I would love to raise Silver Fox, but I have not been able to find any in Southern Idaho.  I plan on going to some rabbit shows next year, maybe I can locate some then...


----------



## Caprice_Acres

I'm in Michigan, and do show a little bit around here.  I went to 4 shows this year and did well. Looking forward to more showing next year.  

Just had another litter born today, litter of 7 with 2 that chilled and died... I think it was because she had used some hay that I've been feeding them to make a dome-topped nest in the nestbox, and stuffed MOST of her fur into the top.   It was pretty, but without the fur in the nest, two chilled.   Thankfully I didn't loose ALL of them.  The ones left are fat and sassy - all were blacks.
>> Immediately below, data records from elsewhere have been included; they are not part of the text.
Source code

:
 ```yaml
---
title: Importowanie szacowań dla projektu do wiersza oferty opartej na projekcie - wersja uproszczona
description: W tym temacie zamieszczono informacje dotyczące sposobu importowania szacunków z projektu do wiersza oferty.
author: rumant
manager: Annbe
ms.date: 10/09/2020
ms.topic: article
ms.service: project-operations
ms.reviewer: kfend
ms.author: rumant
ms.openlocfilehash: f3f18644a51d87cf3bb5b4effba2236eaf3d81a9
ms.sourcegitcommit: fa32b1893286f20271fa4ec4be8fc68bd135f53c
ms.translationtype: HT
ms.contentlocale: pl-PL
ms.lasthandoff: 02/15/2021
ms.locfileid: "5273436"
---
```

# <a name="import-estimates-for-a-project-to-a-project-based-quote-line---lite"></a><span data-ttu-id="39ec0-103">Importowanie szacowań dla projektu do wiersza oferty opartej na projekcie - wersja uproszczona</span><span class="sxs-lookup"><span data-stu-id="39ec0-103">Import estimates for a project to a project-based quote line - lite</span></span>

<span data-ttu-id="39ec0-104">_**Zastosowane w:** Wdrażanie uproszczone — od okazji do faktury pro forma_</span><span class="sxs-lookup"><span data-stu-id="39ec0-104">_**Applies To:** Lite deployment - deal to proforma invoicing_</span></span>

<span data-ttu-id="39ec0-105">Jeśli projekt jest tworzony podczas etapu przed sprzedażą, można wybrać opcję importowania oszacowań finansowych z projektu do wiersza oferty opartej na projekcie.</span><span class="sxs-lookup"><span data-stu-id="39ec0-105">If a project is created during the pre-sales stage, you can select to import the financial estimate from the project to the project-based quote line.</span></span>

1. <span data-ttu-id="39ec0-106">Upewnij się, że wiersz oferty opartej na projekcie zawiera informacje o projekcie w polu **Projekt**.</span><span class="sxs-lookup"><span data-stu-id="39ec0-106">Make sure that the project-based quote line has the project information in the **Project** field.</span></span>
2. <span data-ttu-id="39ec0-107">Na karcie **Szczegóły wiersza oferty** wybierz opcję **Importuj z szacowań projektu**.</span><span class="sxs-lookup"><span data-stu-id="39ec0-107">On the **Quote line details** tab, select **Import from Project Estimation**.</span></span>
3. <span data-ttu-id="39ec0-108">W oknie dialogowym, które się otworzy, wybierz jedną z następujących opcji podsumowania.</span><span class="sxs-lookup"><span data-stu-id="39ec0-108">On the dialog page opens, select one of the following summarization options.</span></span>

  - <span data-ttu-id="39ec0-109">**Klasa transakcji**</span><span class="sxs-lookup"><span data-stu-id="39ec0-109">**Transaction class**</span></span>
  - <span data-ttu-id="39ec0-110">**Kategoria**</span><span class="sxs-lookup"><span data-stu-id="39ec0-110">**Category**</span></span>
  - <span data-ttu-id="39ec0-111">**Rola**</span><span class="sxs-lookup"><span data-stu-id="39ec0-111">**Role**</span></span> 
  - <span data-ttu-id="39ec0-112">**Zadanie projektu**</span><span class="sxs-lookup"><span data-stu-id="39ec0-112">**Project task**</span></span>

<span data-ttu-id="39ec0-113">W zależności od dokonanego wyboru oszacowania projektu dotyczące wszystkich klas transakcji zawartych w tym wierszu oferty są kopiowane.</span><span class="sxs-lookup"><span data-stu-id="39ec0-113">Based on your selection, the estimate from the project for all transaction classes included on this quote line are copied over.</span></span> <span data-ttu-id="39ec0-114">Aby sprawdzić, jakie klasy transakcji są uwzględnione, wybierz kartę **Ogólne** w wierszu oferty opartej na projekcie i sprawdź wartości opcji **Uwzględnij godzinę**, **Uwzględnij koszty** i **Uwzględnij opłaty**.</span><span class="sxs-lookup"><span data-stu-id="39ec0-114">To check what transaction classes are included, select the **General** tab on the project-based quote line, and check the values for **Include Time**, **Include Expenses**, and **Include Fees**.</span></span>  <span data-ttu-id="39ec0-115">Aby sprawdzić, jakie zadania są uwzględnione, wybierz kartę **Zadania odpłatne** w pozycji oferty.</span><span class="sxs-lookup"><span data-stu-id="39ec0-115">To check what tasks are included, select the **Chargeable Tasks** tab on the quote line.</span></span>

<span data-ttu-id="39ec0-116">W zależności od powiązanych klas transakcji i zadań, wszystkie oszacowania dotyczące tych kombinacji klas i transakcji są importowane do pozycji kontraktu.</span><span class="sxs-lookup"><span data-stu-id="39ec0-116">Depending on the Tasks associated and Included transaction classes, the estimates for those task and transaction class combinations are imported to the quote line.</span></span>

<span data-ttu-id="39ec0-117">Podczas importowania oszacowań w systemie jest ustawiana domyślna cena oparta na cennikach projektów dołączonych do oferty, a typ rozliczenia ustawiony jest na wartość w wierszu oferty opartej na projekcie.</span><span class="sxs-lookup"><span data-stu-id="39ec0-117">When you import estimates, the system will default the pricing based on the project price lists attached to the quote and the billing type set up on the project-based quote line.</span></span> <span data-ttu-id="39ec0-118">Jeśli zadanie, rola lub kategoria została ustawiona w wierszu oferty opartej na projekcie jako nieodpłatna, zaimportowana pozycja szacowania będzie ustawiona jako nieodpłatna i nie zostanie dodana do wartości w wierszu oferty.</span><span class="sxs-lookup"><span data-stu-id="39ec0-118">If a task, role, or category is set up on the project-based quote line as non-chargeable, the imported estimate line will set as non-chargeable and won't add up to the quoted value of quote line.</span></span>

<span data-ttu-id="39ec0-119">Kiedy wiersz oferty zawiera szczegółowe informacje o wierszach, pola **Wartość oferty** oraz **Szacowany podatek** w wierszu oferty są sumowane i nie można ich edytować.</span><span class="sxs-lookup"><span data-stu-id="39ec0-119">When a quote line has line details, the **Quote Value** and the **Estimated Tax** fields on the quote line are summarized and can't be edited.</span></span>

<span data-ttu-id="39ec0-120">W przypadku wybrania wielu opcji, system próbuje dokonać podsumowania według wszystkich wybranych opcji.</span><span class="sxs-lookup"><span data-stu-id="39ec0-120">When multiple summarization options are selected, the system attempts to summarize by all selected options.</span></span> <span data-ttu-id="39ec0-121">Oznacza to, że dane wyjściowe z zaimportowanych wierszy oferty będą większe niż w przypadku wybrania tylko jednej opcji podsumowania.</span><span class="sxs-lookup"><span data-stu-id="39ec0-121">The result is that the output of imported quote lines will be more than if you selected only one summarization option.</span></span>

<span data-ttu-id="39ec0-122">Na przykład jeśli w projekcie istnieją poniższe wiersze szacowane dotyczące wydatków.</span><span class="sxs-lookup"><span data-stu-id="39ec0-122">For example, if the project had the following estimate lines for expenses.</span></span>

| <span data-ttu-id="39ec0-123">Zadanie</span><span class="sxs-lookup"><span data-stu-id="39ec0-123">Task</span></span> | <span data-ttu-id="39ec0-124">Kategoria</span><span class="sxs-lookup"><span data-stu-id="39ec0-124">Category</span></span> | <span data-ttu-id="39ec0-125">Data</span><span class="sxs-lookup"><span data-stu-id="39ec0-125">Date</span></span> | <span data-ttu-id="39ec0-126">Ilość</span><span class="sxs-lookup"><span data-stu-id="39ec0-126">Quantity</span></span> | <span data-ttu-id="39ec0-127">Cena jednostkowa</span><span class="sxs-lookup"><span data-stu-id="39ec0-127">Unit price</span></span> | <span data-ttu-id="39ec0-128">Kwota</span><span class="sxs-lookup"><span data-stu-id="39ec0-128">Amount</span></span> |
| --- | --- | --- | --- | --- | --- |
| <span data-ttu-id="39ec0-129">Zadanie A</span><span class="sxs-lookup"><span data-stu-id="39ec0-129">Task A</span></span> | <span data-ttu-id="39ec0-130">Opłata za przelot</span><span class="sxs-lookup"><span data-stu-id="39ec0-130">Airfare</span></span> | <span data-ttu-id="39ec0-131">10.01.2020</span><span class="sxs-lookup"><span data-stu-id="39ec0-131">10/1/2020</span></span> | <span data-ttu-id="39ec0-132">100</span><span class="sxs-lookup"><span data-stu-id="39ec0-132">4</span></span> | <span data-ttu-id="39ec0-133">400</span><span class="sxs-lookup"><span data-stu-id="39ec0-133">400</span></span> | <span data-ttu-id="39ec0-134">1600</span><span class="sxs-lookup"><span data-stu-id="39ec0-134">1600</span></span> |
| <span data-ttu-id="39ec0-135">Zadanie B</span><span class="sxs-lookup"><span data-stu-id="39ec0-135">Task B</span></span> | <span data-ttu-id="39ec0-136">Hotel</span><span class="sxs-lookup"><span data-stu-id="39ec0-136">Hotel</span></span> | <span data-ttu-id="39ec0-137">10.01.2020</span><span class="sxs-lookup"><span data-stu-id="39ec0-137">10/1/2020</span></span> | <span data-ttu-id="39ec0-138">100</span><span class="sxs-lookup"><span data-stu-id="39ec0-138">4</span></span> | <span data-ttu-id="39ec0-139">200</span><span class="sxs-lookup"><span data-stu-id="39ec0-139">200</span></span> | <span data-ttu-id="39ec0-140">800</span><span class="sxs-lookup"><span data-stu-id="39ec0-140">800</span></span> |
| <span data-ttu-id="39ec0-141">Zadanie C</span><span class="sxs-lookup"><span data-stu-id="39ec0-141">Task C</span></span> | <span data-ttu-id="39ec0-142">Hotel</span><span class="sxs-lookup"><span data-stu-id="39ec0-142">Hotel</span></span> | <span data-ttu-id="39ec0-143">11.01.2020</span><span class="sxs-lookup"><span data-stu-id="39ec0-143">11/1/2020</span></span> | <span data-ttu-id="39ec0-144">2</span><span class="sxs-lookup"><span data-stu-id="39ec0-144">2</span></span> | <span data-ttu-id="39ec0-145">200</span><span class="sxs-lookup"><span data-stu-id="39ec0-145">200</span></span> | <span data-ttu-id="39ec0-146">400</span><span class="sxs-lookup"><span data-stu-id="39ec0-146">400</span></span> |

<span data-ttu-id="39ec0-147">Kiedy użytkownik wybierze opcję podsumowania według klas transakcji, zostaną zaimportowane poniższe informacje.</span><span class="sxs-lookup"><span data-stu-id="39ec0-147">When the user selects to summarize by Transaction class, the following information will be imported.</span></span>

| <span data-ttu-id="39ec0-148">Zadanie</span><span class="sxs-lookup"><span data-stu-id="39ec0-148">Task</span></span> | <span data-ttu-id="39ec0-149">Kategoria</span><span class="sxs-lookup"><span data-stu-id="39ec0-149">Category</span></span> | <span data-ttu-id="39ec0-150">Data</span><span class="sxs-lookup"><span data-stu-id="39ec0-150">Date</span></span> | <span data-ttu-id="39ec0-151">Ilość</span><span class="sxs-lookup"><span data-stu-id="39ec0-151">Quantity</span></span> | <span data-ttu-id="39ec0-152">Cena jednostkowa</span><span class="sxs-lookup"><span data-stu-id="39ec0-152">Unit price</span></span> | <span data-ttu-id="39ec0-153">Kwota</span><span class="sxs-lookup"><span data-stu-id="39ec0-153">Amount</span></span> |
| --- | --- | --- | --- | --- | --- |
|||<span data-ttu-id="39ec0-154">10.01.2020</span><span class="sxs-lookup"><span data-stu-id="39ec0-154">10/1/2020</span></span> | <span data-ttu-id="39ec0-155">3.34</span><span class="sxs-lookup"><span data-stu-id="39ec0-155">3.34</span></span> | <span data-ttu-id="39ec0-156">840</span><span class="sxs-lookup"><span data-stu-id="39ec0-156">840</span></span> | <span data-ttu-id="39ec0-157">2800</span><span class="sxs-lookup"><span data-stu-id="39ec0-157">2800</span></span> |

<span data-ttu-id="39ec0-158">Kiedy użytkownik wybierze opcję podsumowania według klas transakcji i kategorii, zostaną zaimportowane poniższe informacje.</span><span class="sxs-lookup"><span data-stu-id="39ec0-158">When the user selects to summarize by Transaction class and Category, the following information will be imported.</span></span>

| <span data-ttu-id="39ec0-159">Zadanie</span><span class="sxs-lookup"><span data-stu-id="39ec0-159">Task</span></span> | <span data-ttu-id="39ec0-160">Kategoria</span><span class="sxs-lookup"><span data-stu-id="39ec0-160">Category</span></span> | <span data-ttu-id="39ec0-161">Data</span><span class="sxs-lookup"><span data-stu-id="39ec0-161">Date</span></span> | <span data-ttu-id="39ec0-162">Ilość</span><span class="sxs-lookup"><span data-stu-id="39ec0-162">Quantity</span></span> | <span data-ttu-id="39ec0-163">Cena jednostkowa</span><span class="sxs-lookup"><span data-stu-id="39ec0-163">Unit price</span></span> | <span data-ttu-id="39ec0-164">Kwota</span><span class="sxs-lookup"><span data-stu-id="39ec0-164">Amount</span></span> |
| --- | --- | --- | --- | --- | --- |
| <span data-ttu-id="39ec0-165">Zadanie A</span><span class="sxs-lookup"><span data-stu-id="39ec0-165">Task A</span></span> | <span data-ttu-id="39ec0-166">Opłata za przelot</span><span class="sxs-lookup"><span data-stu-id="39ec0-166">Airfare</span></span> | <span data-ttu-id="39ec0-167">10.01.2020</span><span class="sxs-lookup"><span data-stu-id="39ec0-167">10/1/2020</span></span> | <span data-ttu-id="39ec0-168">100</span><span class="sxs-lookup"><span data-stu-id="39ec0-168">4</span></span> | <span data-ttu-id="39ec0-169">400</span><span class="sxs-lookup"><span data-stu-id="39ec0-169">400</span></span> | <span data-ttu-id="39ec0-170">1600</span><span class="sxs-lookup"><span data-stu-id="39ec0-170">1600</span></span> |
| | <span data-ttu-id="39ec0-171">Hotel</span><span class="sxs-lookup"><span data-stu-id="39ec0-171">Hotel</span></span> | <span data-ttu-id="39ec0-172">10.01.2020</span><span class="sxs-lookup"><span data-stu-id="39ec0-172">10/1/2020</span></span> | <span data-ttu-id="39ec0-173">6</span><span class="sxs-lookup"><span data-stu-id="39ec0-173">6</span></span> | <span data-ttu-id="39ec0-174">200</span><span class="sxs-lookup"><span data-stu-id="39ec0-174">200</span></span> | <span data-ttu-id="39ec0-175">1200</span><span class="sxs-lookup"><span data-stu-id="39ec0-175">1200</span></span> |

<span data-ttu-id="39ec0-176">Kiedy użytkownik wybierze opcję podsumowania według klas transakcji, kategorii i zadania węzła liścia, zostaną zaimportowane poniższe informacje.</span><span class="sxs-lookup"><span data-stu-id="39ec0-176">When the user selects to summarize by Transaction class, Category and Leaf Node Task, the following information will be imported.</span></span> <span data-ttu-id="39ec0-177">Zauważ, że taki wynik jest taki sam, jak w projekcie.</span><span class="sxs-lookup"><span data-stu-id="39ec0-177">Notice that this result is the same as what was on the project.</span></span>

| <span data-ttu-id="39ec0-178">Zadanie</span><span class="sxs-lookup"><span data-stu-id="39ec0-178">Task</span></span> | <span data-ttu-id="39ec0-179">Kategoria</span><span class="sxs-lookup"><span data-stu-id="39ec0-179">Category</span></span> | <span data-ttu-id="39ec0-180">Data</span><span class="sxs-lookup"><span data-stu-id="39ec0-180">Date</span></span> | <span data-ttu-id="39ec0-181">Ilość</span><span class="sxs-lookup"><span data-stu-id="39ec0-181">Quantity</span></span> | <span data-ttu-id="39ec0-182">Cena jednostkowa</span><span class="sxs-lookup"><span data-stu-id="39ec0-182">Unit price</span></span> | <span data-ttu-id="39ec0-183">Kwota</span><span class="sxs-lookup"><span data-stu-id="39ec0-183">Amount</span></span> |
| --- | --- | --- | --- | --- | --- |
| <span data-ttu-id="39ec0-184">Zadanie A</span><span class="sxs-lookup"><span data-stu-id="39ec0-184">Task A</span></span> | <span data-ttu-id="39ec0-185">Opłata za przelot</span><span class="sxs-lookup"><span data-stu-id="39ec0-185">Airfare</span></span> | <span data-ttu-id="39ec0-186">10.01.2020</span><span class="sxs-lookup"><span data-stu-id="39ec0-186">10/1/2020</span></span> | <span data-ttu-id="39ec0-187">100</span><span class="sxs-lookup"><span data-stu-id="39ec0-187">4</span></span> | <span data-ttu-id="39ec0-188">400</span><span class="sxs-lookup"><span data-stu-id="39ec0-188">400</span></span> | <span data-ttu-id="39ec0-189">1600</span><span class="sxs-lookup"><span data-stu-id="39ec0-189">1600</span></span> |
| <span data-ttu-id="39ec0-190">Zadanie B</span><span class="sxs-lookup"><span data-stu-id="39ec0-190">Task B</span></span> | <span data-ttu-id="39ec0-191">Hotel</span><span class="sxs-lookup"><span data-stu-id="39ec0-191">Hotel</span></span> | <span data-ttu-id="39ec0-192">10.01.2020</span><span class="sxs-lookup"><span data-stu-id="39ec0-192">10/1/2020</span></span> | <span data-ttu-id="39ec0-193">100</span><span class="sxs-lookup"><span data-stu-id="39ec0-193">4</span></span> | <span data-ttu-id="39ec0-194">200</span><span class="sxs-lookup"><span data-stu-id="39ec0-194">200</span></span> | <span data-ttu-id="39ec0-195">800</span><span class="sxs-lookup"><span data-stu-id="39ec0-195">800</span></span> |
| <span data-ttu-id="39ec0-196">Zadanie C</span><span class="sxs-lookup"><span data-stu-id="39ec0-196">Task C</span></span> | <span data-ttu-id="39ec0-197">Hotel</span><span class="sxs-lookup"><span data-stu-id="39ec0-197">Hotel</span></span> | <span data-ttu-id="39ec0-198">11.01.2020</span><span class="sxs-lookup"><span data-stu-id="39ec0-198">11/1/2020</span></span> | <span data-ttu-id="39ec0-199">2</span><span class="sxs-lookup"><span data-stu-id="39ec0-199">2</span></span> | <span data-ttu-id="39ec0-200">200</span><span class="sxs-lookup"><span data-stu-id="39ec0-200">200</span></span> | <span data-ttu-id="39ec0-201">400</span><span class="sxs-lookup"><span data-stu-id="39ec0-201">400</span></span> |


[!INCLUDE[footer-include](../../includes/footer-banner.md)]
Here is some of the babies in the growout cages: 







I had to herd them down to one end of my 10'x2.5' growout cage to get that shot.  There are 3 litters of purebred silver fox and 1 litter of 50% Silver fox, 50% New Zealand White in the growout cage. 

I took this one of a doe I have for sale today, too.  I thought it was too cute.  :


----------



## Rilly10

What a cool breed! I have been reading about them for a while now but personal accounts are great! I have been toying with getting a larger breed and have been looking at these and blank de hotots. What are their temperaments like?


----------



## Caprice_Acres

They have AMAZING temperaments.  All pure silver fox that I've had have been sweet.  I get some growlers when they have litters, but that's about it.  I've been bitten by ONE silver fox - and that was a cross that was 75% silver fox, 25% chinchilla and was always high strung.


----------



## Rilly10

Caprice_Acres said:
			
		

> They have AMAZING temperaments.  All pure silver fox that I've had have been sweet.  I get some growlers when they have litters, but that's about it.  I've been bitten by ONE silver fox - and that was a cross that was 75% silver fox, 25% chinchilla and was always high strung.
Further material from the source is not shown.